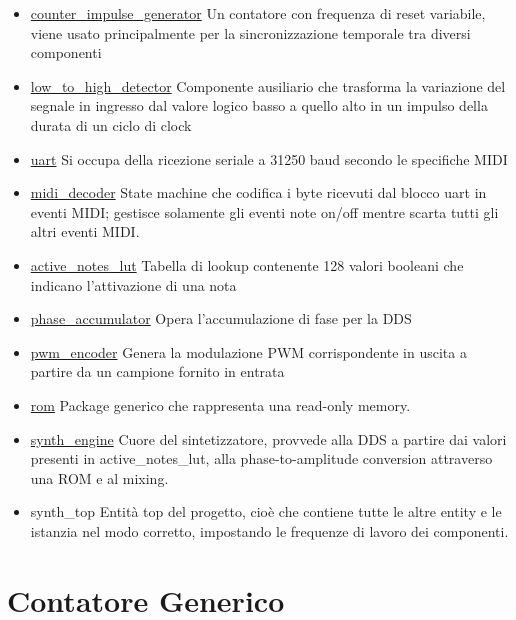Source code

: \begin{itemize}
    \item \hyperref[sec:counter]{counter\_impulse\_generator} Un contatore con frequenza di reset variabile, viene
    usato principalmente per la sincronizzazione temporale tra diversi componenti
    \item \hyperref[sec:lowhigh]{low\_to\_high\_detector} Componente ausiliario che trasforma la variazione
    del segnale in ingresso dal valore logico basso a quello alto in un impulso della durata di un ciclo
    di clock
    \item \hyperref[sec:uart]{uart} Si occupa della ricezione seriale a 31250 baud secondo le specifiche MIDI
    \item \hyperref[sec:mididec]{midi\_decoder}  State machine che codifica i byte ricevuti dal blocco uart in eventi MIDI; gestisce solamente gli eventi note on/off
    mentre scarta tutti gli altri eventi MIDI.
    \item \hyperref[sec:noteslut]{active\_notes\_lut} Tabella di lookup contenente 128 valori booleani che indicano l'attivazione di una nota
    \item \hyperref[sec:phaseaccumulator]{phase\_accumulator} Opera l'accumulazione di fase per la DDS
    \item \hyperref[sec:pwmencoder]{pwm\_encoder} Genera la modulazione PWM corrispondente in uscita
    a partire da un campione fornito in entrata
    \item \hyperref[sec:rom]{rom} Package generico che rappresenta una read-only memory.
    \item \hyperref[sec:synthengine]{synth\_engine} Cuore del sintetizzatore, provvede alla DDS a partire dai valori presenti in active\_notes\_lut, alla phase-to-amplitude conversion attraverso una ROM e al mixing.
    \item synth\_top Entità top del progetto, cioè che contiene tutte le altre entity e le istanzia nel modo corretto, impostando le frequenze di lavoro dei componenti.
\end{itemize}

\section{Contatore Generico}
\label{sec:counter}

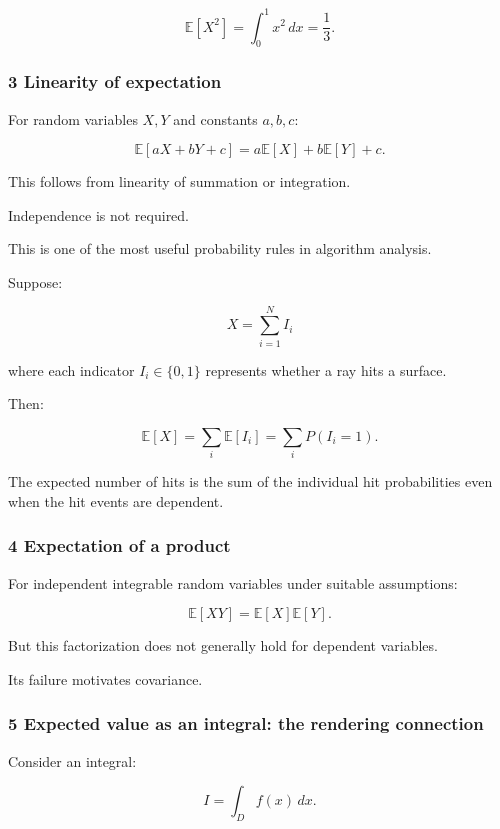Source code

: \[
 \mathbb E[X^2] = \int_0^1x^2\,dx =\boxed{\frac13}.
\]

\subsubsection{3 Linearity of expectation}\label{02-foundations-ii-ch023-linearity-of-expectation}

For random variables \(X,Y\) and constants \(a,b,c\):

\[
 \boxed{ \mathbb E[aX+bY+c] = a\mathbb E[X]+b\mathbb E[Y]+c }.
\]

This follows from linearity of summation or integration.

Independence is not required.

This is one of the most useful probability rules in algorithm analysis.

Suppose:

\[
 X=\sum_{i=1}^NI_i
\]

where each indicator \(I_i\in\{0,1\}\) represents whether a ray hits a surface.

Then:

\[
 \mathbb E[X] = \sum_i\mathbb E[I_i] = \sum_iP(I_i=1).
\]

The expected number of hits is the sum of the individual hit probabilities even when the hit events are dependent.

\subsubsection{4 Expectation of a product}\label{02-foundations-ii-ch023-expectation-of-a-product}

For independent integrable random variables under suitable assumptions:

\[
 \boxed{ \mathbb E[XY]=\mathbb E[X]\mathbb E[Y] }.
\]

But this factorization does not generally hold for dependent variables.

Its failure motivates covariance.

\subsubsection{5 Expected value as an integral: the rendering connection}\label{02-foundations-ii-ch023-expected-value-as-an-integral-the-rendering-connection}

Consider an integral:

\[
 I=\int_Df(x)\,dx.
\]

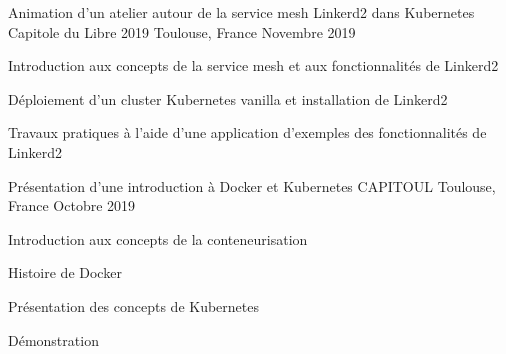 

\begin{cventries}

  \cventry
    {Animation d'un atelier autour de la service mesh Linkerd2 dans Kubernetes} %
    {Capitole du Libre 2019} %
    {Toulouse, France} %
    {Novembre 2019} %
    {
      \begin{cvitems} %
        \item {Introduction aux concepts de la service mesh et aux fonctionnalités de Linkerd2}
        \item {Déploiement d'un cluster Kubernetes vanilla et installation de Linkerd2}
        \item {Travaux pratiques à l'aide d'une application d'exemples des fonctionnalités de Linkerd2}
      \end{cvitems}
    }

  \cventry
    {Présentation d'une introduction à Docker et Kubernetes} %
    {CAPITOUL} %
    {Toulouse, France} %
    {Octobre 2019} %
    {
      \begin{cvitems} %
        \item {Introduction aux concepts de la conteneurisation}
        \item {Histoire de Docker}
        \item {Présentation des concepts de Kubernetes}
        \item {Démonstration}
      \end{cvitems}
    }

\end{cventries}
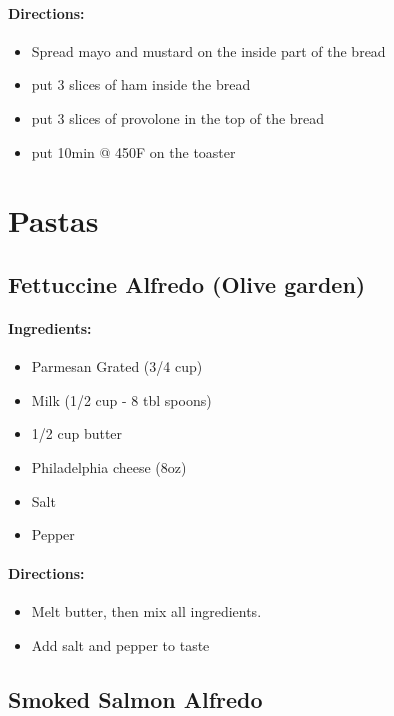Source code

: \documentclass{article}
\begin{document}
\paragraph{Directions:}
\begin{itemize}
	\item Spread mayo and mustard on the inside part of the bread 
	\item put 3 slices of ham inside the bread 
	\item put 3 slices of provolone in the top of the bread 
	\item put 10min @ 450F on the toaster 
\end{itemize}

\section{Pastas}

\subsection{Fettuccine Alfredo (Olive garden)}

\paragraph{Ingredients:}

\begin{itemize}
  \item Parmesan Grated (3/4 cup)
  \item Milk (1/2 cup - 8 tbl spoons)
  \item 1/2 cup butter
  \item Philadelphia cheese (8oz)
  \item Salt
  \item Pepper
\end{itemize}

\paragraph{Directions:}
\begin{itemize}
  \item Melt butter, then mix all ingredients.
  \item Add salt and pepper to taste
\end{itemize}

\subsection{Smoked Salmon Alfredo}
\end{document}
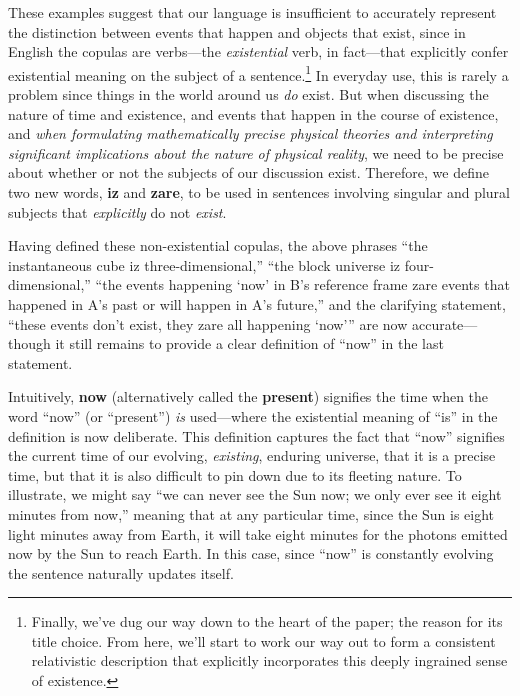 \documentclass[aps,rmp,groupedaddress,twocolumn,10pt]{revtex4-2}
\begin{document}
These examples suggest that our language is insufficient to accurately represent the distinction between events that happen and objects that exist, since in English the copulas are verbs---the \textit{existential} verb, in fact---that explicitly confer existential meaning on the subject of a sentence.\footnote{Finally, we've dug our way down to the heart of the paper; the reason for its title choice. From here, we'll start to work our way out to form a consistent relativistic description that explicitly incorporates this deeply ingrained sense of existence.} In everyday use, this is rarely a problem since things in the world around us \textit{do} exist. But when discussing the nature of time and existence, and events that happen in the course of existence, and \textit{when formulating mathematically precise physical theories and interpreting significant implications about the nature of physical reality}, we need to be precise about whether or not the subjects of our discussion exist. Therefore, we define two new words, \textbf{iz} and \textbf{zare}, to be used in sentences involving singular and plural subjects that \textit{explicitly} do not \textit{exist}.

Having defined these non-existential copulas, the above phrases ``the instantaneous cube iz three-dimensional,'' ``the block universe iz four-dimensional,'' ``the events happening `now' in B's reference frame zare events that happened in A's past or will happen in A's future,'' and the clarifying statement, ``these events don't exist, they zare all happening `now''' are now accurate---though it still remains to provide a clear definition of ``now'' in the last statement. 

Intuitively, \textbf{now} (alternatively called the \textbf{present}) signifies the time when the word ``now'' (or ``present'') \textit{is} used---where the existential meaning of ``is'' in the definition is now deliberate. This definition captures the fact that ``now'' signifies the current time of our evolving, \textit{existing}, enduring universe, that it is a precise time, but that it is also difficult to pin down due to its fleeting nature. To illustrate, we might say ``we can never see the Sun now; we only ever see it eight minutes from now,'' meaning that at any particular time, since the Sun is eight light minutes away from Earth, it will take eight minutes for the photons emitted now by the Sun to reach Earth. In this case, since ``now'' is constantly evolving the sentence naturally updates itself.
\end{document}
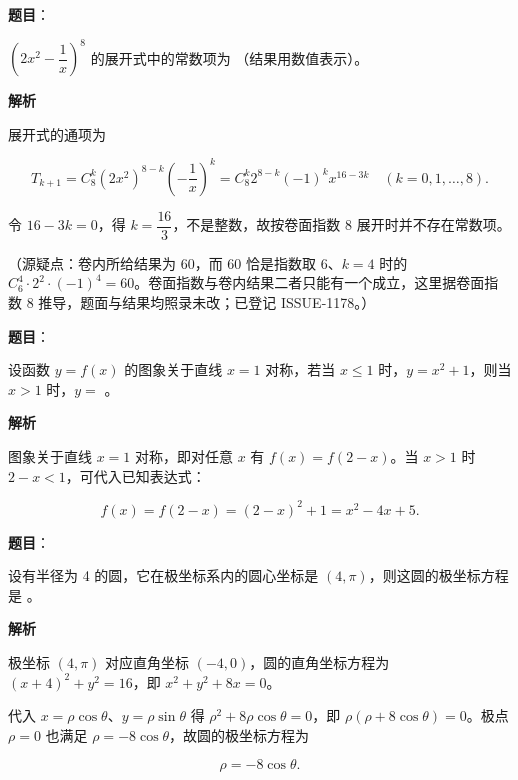 \begin{answer}

\textbf{题目}：

$\left(2x^{2}-\dfrac{1}{x}\right)^{8}$ 的展开式中的常数项为 \gkblank{}（结果用数值表示）。

\textbf{解析}

展开式的通项为

\nopagebreak[4]
\[
T_{k+1}=C_{8}^{k}\left(2x^{2}\right)^{8-k}\left(-\frac{1}{x}\right)^{k}=C_{8}^{k}2^{8-k}(-1)^{k}x^{16-3k}\quad (k=0,1,\dots,8).
\]

令 $16-3k=0$，得 $k=\dfrac{16}{3}$，不是整数，故按卷面指数 8 展开时并不存在常数项。

（源疑点：卷内所给结果为 60，而 60 恰是指数取 6、$k=4$ 时的 $C_{6}^{4}\cdot 2^{2}\cdot(-1)^{4}=60$。卷面指数与卷内结果二者只能有一个成立，这里据卷面指数 8 推导，题面与结果均照录未改；已登记 ISSUE-1178。）


\end{answer}
\begin{answer}

\textbf{题目}：

设函数 $y=f(x)$ 的图象关于直线 $x=1$ 对称，若当 $x\le 1$ 时，$y=x^{2}+1$，则当 $x>1$ 时，$y=$ \gkblank{}。

\textbf{解析}

图象关于直线 $x=1$ 对称，即对任意 $x$ 有 $f(x)=f(2-x)$。当 $x>1$ 时 $2-x<1$，可代入已知表达式：

\nopagebreak[4]
\[
f(x)=f(2-x)=(2-x)^{2}+1=x^{2}-4x+5.
\]


\end{answer}
\begin{answer}

\textbf{题目}：

设有半径为 4 的圆，它在极坐标系内的圆心坐标是 $(4,\pi)$，则这圆的极坐标方程是 \gkblank{}。

\textbf{解析}

极坐标 $(4,\pi)$ 对应直角坐标 $(-4,0)$，圆的直角坐标方程为 $(x+4)^{2}+y^{2}=16$，即 $x^{2}+y^{2}+8x=0$。

代入 $x=\rho\cos\theta$、$y=\rho\sin\theta$ 得 $\rho^{2}+8\rho\cos\theta=0$，即 $\rho(\rho+8\cos\theta)=0$。极点 $\rho=0$ 也满足 $\rho=-8\cos\theta$，故圆的极坐标方程为

\nopagebreak[4]
\[
\rho=-8\cos\theta.
\]


\end{answer}

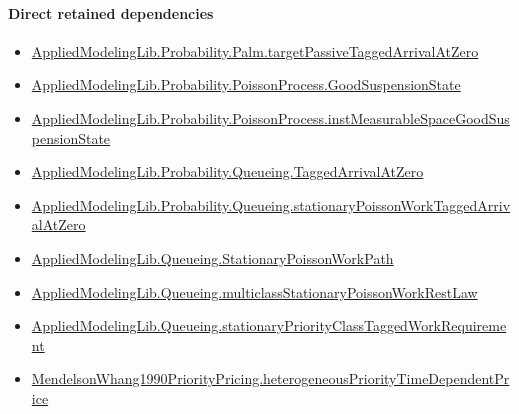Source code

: \documentclass[10pt]{article}
\begin{document}
\paragraph{Direct retained dependencies}
\begin{itemize}\raggedright
\item \hyperlink{governing-declaration-5a10835f452c324b}{Applied\allowbreak{}Modeling\allowbreak{}Lib.\allowbreak{}Probability.\allowbreak{}Palm.\allowbreak{}target\allowbreak{}Passive\allowbreak{}Tagged\allowbreak{}Arrival\allowbreak{}At\allowbreak{}Zero}
\item \hyperlink{governing-declaration-ab1cfe37ad8c32b0}{Applied\allowbreak{}Modeling\allowbreak{}Lib.\allowbreak{}Probability.\allowbreak{}Poisson\allowbreak{}Process.\allowbreak{}Good\allowbreak{}Suspension\allowbreak{}State}
\item \hyperlink{governing-declaration-a8385d799d0a4d16}{Applied\allowbreak{}Modeling\allowbreak{}Lib.\allowbreak{}Probability.\allowbreak{}Poisson\allowbreak{}Process.\allowbreak{}inst\allowbreak{}Measurable\allowbreak{}Space\allowbreak{}Good\allowbreak{}Suspension\allowbreak{}State}
\item \hyperlink{governing-declaration-a69bedb5b0d420c6}{Applied\allowbreak{}Modeling\allowbreak{}Lib.\allowbreak{}Probability.\allowbreak{}Queueing.\allowbreak{}Tagged\allowbreak{}Arrival\allowbreak{}At\allowbreak{}Zero}
\item \hyperlink{governing-declaration-e9116e504d73a45c}{Applied\allowbreak{}Modeling\allowbreak{}Lib.\allowbreak{}Probability.\allowbreak{}Queueing.\allowbreak{}stationary\allowbreak{}Poisson\allowbreak{}Work\allowbreak{}Tagged\allowbreak{}Arrival\allowbreak{}At\allowbreak{}Zero}
\item \hyperlink{governing-declaration-62a268164b6ae28b}{Applied\allowbreak{}Modeling\allowbreak{}Lib.\allowbreak{}Queueing.\allowbreak{}Stationary\allowbreak{}Poisson\allowbreak{}Work\allowbreak{}Path}
\item \hyperlink{governing-declaration-9bede4eaca6a95fb}{Applied\allowbreak{}Modeling\allowbreak{}Lib.\allowbreak{}Queueing.\allowbreak{}multiclass\allowbreak{}Stationary\allowbreak{}Poisson\allowbreak{}Work\allowbreak{}Rest\allowbreak{}Law}
\item \hyperlink{library-prerequisite-8f1ec496ea0db7a0}{Applied\allowbreak{}Modeling\allowbreak{}Lib.\allowbreak{}Queueing.\allowbreak{}stationary\allowbreak{}Priority\allowbreak{}Class\allowbreak{}Tagged\allowbreak{}Work\allowbreak{}Requirement}
\item \hyperlink{paper-prerequisite-d3f248a0395e1c76}{Mendelson\allowbreak{}Whang1990\allowbreak{}Priority\allowbreak{}Pricing.\allowbreak{}heterogeneous\allowbreak{}Priority\allowbreak{}Time\allowbreak{}Dependent\allowbreak{}Price}
\end{itemize}
\end{document}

________________________________________

Task requirements:
Please transcribe exactly the lines from the start of the records through the line containing "trasforma la variazione", leaving the pictures out.

Problem solution:
Source code

: \begin{itemize}
    \item \hyperref[sec:counter]{counter\_impulse\_generator} Un contatore con frequenza di reset variabile, viene
    usato principalmente per la sincronizzazione temporale tra diversi componenti
    \item \hyperref[sec:lowhigh]{low\_to\_high\_detector} Componente ausiliario che trasforma la variazione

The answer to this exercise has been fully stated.